Power needed to repeatedly charge a cap from a certain voltage:
P = freq * QV/2 * 2.
Average current needed: I = P/V = freq*Q.

Using the total gate charge Qg = 180nC from the datasheet (even though Qg depends on the actual gate and drain voltage), and 10KHz:
I = 180nC * 10kHz = 1.8mA
which is not much.

With the amount of current being switched at the load, it is easy to guess that minimizing the switching loss of the MOSFET is important. Just guessing a number to get some ideas, say 90ns for the gate charge/discharge time.

The gate drive charge/discharge current needed would be Qg/t (at 10V Vgs, same as the condition given in the datasheet): Igs = Qg/t = 180nC/90ns = 2A.

There is a big difference between the average and the gate-charge current because the duty cycle of gate-charge to total time is 90ns/100us = 0.0009. 100us comes from the inverse of 10kHz.

Some conclusions:

  • A DC/DC converter of 83mA average current should be more than enough.
  • Enough bypass capacitance would be needed to supply the gate-charge switching current of thousand times that of the average.
  • Driving the MOSFET directly with a optocoupler may provide only a fraction of the drive current wanted. The drive current probably should be in the amps range. But the actual required depends on the optimization of the MOSFET switching which takes much more to work out.
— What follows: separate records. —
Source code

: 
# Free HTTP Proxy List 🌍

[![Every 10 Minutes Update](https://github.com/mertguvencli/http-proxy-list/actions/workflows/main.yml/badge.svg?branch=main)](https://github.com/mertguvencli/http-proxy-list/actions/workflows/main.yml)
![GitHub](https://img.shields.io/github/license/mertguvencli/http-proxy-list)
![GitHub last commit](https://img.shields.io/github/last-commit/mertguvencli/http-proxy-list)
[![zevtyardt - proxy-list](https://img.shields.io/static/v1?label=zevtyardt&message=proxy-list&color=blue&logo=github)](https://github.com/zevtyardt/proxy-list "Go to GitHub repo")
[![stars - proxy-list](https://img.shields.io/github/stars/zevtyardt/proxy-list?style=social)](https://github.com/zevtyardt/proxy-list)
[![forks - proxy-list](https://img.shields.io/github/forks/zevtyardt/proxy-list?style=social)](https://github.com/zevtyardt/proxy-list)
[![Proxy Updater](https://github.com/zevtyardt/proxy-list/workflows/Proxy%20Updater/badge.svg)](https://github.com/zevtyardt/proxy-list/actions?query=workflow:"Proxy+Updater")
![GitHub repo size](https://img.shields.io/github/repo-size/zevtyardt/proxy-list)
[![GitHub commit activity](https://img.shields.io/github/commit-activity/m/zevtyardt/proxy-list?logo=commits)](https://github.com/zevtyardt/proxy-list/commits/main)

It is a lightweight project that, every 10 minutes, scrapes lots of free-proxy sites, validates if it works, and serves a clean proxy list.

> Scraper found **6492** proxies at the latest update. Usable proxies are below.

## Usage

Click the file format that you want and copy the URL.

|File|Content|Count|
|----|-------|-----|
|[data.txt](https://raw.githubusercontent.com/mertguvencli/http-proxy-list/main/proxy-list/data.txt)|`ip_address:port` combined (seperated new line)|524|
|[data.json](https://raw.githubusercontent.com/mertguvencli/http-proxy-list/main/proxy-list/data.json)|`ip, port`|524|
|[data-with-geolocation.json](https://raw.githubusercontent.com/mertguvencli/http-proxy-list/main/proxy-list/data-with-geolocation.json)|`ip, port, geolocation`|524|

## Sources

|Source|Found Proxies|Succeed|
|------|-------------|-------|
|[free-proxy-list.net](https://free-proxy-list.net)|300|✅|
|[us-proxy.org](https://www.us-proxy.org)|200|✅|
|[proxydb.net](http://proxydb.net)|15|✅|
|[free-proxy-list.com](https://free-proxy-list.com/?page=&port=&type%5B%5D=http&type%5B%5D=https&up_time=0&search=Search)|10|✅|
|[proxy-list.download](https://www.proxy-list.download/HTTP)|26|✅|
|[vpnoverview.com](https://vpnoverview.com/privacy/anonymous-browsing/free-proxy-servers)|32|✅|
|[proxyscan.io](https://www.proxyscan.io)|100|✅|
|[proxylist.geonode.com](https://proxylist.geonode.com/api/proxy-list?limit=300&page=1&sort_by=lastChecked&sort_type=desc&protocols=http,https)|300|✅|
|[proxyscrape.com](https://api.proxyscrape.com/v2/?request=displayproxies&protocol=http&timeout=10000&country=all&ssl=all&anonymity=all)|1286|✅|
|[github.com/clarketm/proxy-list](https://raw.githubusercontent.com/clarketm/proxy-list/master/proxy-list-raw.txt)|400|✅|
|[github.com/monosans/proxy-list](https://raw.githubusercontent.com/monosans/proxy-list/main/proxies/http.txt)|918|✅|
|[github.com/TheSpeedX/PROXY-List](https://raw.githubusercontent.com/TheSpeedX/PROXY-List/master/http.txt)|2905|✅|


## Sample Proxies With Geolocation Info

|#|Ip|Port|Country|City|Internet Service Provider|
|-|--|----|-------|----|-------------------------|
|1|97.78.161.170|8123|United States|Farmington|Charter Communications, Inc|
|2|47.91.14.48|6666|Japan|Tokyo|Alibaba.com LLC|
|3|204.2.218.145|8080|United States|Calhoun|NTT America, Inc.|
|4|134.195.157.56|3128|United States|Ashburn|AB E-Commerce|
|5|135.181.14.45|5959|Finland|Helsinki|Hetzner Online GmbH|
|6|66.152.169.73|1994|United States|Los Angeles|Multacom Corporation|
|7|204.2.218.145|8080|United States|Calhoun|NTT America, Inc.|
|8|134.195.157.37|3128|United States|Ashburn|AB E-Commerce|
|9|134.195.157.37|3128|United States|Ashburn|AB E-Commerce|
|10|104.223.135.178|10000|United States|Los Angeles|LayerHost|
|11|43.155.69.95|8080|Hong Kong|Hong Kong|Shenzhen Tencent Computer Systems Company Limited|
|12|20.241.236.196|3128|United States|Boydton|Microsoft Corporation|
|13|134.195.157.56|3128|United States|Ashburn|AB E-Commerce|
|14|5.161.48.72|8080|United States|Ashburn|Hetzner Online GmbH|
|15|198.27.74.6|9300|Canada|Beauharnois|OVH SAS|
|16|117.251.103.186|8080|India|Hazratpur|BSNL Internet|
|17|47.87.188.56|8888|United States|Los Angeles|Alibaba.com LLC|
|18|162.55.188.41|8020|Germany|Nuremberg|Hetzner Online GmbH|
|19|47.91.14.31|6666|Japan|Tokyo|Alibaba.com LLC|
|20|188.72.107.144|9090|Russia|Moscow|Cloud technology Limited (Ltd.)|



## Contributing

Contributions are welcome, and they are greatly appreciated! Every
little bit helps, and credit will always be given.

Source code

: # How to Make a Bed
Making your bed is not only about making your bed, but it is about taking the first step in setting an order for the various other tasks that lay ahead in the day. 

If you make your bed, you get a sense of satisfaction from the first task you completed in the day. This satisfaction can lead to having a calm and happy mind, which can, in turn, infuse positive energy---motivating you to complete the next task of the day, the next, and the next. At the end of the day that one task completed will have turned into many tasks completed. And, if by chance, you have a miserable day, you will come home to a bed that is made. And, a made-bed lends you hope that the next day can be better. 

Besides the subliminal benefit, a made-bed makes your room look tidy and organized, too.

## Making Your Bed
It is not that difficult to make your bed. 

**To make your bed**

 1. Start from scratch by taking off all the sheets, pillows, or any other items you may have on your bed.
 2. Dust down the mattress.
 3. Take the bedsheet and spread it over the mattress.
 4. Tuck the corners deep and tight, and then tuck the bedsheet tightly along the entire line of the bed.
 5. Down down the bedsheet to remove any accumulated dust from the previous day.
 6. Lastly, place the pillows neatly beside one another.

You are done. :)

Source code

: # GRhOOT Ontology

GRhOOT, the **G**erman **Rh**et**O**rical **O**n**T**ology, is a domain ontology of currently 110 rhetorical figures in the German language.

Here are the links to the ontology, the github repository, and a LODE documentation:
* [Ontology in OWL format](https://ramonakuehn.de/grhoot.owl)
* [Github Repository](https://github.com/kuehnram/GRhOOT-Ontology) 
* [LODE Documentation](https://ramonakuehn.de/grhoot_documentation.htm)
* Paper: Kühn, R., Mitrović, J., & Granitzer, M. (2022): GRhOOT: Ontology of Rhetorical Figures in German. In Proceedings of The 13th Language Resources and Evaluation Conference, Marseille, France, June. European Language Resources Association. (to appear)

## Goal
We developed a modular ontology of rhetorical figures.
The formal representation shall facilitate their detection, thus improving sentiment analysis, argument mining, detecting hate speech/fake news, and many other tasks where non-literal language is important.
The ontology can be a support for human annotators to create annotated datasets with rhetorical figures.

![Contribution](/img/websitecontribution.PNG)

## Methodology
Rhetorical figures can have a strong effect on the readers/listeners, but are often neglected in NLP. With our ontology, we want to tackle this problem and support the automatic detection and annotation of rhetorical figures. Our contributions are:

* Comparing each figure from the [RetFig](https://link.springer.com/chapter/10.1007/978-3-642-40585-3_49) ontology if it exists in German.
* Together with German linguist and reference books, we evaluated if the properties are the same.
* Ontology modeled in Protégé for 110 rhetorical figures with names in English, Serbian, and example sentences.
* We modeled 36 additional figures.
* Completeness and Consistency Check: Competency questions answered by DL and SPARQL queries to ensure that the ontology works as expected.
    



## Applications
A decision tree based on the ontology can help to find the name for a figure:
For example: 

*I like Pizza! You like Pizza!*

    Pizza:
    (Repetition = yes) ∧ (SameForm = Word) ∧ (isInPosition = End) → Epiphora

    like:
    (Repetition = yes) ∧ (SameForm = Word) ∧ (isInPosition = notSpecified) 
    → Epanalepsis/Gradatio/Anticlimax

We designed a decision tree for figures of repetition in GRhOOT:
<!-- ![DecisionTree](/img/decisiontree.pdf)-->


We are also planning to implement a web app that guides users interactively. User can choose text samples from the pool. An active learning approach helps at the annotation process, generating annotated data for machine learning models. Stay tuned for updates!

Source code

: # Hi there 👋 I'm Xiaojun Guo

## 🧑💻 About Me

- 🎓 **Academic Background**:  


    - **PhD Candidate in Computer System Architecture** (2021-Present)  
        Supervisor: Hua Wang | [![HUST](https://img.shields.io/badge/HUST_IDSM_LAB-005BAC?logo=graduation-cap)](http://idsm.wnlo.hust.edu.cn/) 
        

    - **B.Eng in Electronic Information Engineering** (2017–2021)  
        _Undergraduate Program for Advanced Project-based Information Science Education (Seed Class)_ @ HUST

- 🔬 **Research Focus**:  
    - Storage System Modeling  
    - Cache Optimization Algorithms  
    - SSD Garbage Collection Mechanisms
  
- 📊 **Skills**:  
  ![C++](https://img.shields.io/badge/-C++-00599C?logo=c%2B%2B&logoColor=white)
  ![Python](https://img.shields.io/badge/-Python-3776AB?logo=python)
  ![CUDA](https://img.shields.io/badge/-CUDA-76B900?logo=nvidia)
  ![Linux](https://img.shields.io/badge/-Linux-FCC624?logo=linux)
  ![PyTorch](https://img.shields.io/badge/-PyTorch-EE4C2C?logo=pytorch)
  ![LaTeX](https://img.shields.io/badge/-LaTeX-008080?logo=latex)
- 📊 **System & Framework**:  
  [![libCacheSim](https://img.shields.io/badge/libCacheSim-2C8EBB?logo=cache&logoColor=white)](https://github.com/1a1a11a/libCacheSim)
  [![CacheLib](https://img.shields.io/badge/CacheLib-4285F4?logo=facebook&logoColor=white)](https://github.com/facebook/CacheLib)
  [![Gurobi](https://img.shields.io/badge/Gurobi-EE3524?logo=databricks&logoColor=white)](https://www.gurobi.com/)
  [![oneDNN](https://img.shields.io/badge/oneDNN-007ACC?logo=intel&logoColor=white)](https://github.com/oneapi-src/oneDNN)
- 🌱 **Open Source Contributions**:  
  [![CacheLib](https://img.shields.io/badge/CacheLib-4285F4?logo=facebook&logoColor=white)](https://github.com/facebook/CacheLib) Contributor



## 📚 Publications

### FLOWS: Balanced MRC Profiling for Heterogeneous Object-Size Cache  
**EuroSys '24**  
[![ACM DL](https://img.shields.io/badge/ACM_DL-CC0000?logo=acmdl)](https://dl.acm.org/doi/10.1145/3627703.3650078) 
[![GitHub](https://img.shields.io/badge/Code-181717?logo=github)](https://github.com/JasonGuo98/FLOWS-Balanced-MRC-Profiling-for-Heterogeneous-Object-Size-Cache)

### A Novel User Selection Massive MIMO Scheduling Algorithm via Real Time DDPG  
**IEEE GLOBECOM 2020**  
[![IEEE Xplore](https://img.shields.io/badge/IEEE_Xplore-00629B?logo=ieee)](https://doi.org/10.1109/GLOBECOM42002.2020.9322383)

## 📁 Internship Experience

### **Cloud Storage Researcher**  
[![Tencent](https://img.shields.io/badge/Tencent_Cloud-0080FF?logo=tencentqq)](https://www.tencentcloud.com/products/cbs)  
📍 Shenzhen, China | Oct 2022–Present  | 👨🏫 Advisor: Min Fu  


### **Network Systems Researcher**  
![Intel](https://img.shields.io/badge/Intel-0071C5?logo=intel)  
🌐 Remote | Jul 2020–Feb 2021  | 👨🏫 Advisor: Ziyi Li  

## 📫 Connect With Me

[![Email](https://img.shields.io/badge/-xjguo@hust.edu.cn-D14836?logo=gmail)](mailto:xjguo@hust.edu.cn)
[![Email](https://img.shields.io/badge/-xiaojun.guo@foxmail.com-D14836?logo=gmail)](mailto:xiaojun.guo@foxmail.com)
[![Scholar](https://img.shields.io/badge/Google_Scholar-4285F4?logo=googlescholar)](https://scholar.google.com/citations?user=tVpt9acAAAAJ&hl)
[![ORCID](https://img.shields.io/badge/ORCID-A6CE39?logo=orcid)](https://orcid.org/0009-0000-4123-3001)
Edit to include a way to estimate bypass capacitance on floating supply:

Take the Input Capacitance from the datasheet, e.g. Ciss = 10880pF. If you want the voltage ripple caused by charging the base to be less than 1:100 on the supply, then use a bypass cap that is 100*Ciss*2 (the times 2 is for extra margin for output capacitance of MOSFET), that is 2.2uF in this example. It is a lot less than my impression when I wrote the above. Use ceramic capacitor for low ESR and high current capability.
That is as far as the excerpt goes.